** Data shown follows **

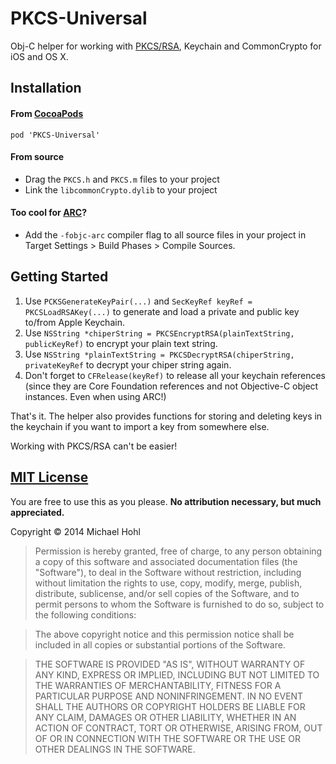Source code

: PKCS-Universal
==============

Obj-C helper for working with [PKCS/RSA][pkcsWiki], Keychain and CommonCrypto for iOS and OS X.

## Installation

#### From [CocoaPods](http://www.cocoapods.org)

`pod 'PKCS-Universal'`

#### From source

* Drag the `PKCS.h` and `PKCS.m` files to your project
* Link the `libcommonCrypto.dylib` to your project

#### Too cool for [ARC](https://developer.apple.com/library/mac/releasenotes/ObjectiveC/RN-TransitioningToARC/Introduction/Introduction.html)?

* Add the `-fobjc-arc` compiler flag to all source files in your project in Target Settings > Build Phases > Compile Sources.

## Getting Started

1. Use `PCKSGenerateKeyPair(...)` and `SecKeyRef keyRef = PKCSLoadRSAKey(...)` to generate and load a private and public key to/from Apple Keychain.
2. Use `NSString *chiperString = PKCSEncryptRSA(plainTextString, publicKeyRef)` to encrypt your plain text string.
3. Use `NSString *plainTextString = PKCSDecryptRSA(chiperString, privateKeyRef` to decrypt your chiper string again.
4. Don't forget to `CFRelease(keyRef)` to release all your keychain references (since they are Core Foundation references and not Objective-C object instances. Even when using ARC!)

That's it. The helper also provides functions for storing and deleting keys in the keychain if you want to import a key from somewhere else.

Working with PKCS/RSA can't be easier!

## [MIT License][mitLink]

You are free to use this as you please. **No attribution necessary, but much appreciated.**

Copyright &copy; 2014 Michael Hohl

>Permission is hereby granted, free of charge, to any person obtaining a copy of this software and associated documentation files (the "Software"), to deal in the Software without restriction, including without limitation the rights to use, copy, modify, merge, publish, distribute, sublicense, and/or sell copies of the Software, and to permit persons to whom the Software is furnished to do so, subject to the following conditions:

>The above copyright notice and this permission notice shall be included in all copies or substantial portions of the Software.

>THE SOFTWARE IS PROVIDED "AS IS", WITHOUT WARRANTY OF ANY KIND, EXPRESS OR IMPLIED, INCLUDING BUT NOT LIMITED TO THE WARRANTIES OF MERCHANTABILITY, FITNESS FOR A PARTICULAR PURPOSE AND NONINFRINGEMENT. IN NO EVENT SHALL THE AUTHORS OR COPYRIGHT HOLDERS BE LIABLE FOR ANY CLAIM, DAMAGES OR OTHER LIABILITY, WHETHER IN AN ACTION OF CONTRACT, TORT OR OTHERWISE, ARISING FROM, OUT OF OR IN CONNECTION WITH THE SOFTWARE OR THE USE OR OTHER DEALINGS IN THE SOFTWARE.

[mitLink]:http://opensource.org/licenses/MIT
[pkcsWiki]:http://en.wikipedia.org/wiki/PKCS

** End of Data shown **

▶ [What to produce] In the material above, find the line containing "to/from Apple Keychain." and the line containing "of the Software.", then write out exactly those two lines and every line between them, and nothing more.

▶ [Solution]
1. Use `PCKSGenerateKeyPair(...)` and `SecKeyRef keyRef = PKCSLoadRSAKey(...)` to generate and load a private and public key to/from Apple Keychain.
2. Use `NSString *chiperString = PKCSEncryptRSA(plainTextString, publicKeyRef)` to encrypt your plain text string.
3. Use `NSString *plainTextString = PKCSDecryptRSA(chiperString, privateKeyRef` to decrypt your chiper string again.
4. Don't forget to `CFRelease(keyRef)` to release all your keychain references (since they are Core Foundation references and not Objective-C object instances. Even when using ARC!)

That's it. The helper also provides functions for storing and deleting keys in the keychain if you want to import a key from somewhere else.

Working with PKCS/RSA can't be easier!

## [MIT License][mitLink]

You are free to use this as you please. **No attribution necessary, but much appreciated.**

Copyright &copy; 2014 Michael Hohl

>Permission is hereby granted, free of charge, to any person obtaining a copy of this software and associated documentation files (the "Software"), to deal in the Software without restriction, including without limitation the rights to use, copy, modify, merge, publish, distribute, sublicense, and/or sell copies of the Software, and to permit persons to whom the Software is furnished to do so, subject to the following conditions:

>The above copyright notice and this permission notice shall be included in all copies or substantial portions of the Software.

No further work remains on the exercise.